Exercise details ->
Each line below from the one containing "- Then I try to implement" through the one containing "- Then I try to add" is to be given again exactly, and no line outside that span.

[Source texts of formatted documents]

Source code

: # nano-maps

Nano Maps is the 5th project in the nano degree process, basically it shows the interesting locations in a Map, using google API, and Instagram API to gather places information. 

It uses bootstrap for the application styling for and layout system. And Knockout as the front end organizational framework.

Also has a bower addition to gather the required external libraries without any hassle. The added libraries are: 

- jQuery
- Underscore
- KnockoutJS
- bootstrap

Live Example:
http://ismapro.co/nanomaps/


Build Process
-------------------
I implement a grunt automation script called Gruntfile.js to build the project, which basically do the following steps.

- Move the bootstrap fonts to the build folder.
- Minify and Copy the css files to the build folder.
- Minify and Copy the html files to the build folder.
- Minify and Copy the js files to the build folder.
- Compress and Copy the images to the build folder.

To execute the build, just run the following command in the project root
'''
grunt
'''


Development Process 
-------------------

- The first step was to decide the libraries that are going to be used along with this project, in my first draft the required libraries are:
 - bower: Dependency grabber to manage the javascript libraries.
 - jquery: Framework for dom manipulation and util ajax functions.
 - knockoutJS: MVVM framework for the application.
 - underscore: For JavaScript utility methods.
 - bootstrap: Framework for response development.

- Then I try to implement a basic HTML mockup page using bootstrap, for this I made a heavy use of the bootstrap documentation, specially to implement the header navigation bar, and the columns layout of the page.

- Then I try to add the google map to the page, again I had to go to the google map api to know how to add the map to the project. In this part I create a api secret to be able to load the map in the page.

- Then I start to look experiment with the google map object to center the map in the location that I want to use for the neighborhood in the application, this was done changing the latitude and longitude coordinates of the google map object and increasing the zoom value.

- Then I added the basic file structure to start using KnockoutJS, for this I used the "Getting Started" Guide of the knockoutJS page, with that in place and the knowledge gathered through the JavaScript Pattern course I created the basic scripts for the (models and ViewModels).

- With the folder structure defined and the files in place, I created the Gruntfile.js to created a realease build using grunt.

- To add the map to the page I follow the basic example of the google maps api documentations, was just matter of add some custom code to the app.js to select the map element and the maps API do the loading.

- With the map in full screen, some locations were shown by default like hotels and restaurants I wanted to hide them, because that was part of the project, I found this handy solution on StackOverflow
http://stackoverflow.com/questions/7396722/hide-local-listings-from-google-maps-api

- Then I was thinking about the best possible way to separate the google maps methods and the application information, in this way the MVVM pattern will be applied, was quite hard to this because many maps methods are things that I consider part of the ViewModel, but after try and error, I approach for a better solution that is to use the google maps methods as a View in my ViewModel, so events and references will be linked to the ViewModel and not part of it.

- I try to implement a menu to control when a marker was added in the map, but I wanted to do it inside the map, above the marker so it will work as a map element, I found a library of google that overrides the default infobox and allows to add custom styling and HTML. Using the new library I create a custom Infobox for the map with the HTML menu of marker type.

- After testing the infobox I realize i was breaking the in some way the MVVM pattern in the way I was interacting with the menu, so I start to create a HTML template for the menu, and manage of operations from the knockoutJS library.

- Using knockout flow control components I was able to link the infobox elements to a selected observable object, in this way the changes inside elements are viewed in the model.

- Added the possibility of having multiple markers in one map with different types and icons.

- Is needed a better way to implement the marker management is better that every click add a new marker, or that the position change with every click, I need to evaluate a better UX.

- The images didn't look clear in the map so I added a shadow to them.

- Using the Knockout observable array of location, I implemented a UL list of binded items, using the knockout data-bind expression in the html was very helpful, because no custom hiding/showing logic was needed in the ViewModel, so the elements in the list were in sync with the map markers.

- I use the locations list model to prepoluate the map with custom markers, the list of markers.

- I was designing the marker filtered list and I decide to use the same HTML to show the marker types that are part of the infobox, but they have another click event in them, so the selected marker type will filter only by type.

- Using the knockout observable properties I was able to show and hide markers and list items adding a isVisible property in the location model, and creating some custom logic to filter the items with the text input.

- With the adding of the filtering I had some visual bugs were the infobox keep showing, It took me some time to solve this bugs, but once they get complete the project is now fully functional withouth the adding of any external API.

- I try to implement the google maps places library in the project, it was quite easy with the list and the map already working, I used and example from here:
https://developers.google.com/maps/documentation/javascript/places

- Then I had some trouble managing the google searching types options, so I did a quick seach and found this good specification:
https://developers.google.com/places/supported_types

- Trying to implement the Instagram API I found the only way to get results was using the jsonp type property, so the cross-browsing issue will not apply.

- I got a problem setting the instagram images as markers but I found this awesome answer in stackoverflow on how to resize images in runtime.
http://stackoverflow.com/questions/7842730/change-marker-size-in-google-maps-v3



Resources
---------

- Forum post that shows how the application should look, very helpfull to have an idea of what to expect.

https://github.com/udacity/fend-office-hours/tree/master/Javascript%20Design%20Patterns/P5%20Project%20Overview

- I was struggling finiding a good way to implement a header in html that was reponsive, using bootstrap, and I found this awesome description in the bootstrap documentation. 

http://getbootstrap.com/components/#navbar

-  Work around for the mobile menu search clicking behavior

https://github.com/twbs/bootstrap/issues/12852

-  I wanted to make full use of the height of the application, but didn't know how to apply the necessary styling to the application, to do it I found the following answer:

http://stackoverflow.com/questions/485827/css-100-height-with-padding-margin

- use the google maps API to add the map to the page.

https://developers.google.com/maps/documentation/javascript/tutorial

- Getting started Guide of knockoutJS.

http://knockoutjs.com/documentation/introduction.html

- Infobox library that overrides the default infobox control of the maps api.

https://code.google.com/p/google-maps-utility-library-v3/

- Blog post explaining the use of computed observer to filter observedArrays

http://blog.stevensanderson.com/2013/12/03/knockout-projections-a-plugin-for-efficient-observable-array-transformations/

Solution ->
- Then I try to implement a basic HTML mockup page using bootstrap, for this I made a heavy use of the bootstrap documentation, specially to implement the header navigation bar, and the columns layout of the page.

- Then I try to add the google map to the page, again I had to go to the google map api to know how to add the map to the project. In this part I create a api secret to be able to load the map in the page.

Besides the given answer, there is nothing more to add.